Social media users have been sharing a video in which a man claims that a metal strip in medical masks is a 5G antenna. This claim is untrue.

An owner of a medical shop poses with variety of protective face masks to wear to prevent the spread of the new coronavirus disease (COVID-19) in downtown Cairo, after Egypt's government made wearing masks mandatory in public places and on public transport, in Cairo, Egypt May 31, 2020. REUTERS/Amr Abdallah Dalsh

Examples can be seen  here  and  here

A voice narrates: “Yes, indeed. The antenna killer 5G antenna killer that’s inside the masks that they are telling everybody to wear. Now for everybody that don’t speak Hebrew, this video came out in Hebrew saying they wanted to show you the number one killer inside the masks. So, we took this here out which is a 5G antenna that’s inside the mask, right.” The narrator then shows the metal strip that is inside the top part of a medical mask, used to mold the mask around the user’s nose.

He continues: “They tell you to put it on so that you can breathe right above your nostrils so you can inhale and it can go straight to your brain and begin to destroy. Like they say they kill people in the First World War, the Second World War, through antennas, through the 5G. Not 5G, 5G is new now. But, this was one of the ways, one of the mechanisms in which they used to kill a whole lot of people so for those people who keep running out, grabbing these masks and trusting in the system, and the way in doing things the way everybody telling them to do it, alright these are the chances you take.” The man then advises watchers to make their own masks instead.

The metal strip in medical masks serves quite a different purpose. A spokesperson for 3M, which makes protective equipment, told Reuters via email that the metal strip in their surgical masks allows them to “be shaped to form against the wearer’s nose to help provide a better fit.”
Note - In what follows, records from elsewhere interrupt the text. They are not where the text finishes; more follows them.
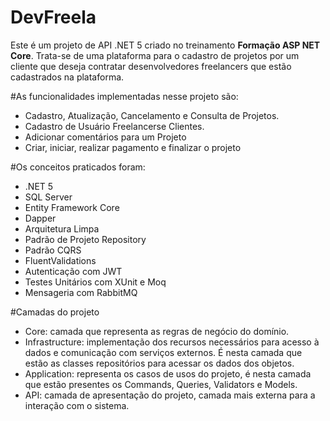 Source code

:# DevFreela
Este é um projeto de API .NET 5 criado no treinamento **Formação ASP NET Core**. Trata-se de uma plataforma para o cadastro de projetos por um cliente que deseja contratar desenvolvedores freelancers que estão cadastrados na plataforma.

#As funcionalidades implementadas nesse projeto são:

- Cadastro, Atualização, Cancelamento e Consulta de Projetos.
- Cadastro de Usuário Freelancerse Clientes.
- Adicionar comentários para um Projeto
- Criar, iniciar, realizar pagamento e finalizar o projeto

#Os conceitos praticados foram:

- .NET 5
- SQL Server
- Entity Framework Core 
- Dapper
- Arquitetura Limpa
- Padrão de Projeto Repository
- Padrão CQRS
- FluentValidations 
- Autenticação com JWT 
- Testes Unitários com XUnit e Moq
- Mensageria com RabbitMQ

#Camadas do projeto
- Core: camada que representa as regras de negócio do domínio. 
- Infrastructure: implementação dos recursos necessários para acesso à dados e comunicação com serviços externos. É nesta camada que estão as classes repositórios para acessar os dados dos objetos.
- Application: representa os casos de usos do projeto, é nesta camada que estão presentes os Commands, Queries, Validators e Models.
- API: camada de apresentação do projeto, camada mais externa para a interação com o sistema.

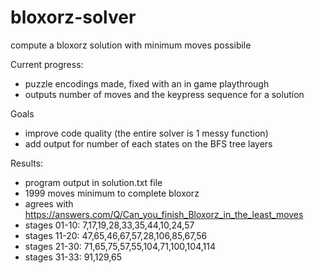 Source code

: # bloxorz-solver
compute a bloxorz solution with minimum moves possibile

Current progress:
- puzzle encodings made, fixed with an in game playthrough
- outputs number of moves and the keypress sequence for a solution

Goals
- improve code quality (the entire solver is 1 messy function)
- add output for number of each states on the BFS tree layers

Results:
- program output in solution.txt file
- 1999 moves minimum to complete bloxorz
- agrees with https://answers.com/Q/Can_you_finish_Bloxorz_in_the_least_moves
- stages 01-10: 7,17,19,28,33,35,44,10,24,57
- stages 11-20: 47,65,46,67,57,28,106,85,67,56
- stages 21-30: 71,65,75,57,55,104,71,100,104,114
- stages 31-33: 91,129,65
In a video explaining how to wear a mask correctly, Dr April Baller of the World Health Organization (WHO) says: “Verify which side is the top: this is usually where the metal strip is”. Baller instructs users how to put on the mask and then adds, “Pinch the metal strip so that it moulds to the shape of your nose”. ( here  )  

Seto Wing Hong, co-director of the WHO Collaborating Centre for Infectious Disease Epidemiology and Control, gives a similar explanation in a Bloomberg QuickTake News video ( here  ). He points out the top of the mask and explains: “Now you see this here? This tight, little, thick band here? It’s to show you that you should put it on the top. Why? Because once you wear it, then you squeeze it so that it pinches the nose, and then you pull it down.”  

While 5G antennas can vary in size, some can be seen ( here  ,  here  and  here ).  

Previous Reuters fact checks have debunked other false information related to 5G technology, including the suggestion that 5G networks, not the coronavirus, are making people sick ( here

VERDICT

False. The metal strip in a medical mask is to help mould the mask around the user’s nose to fit better.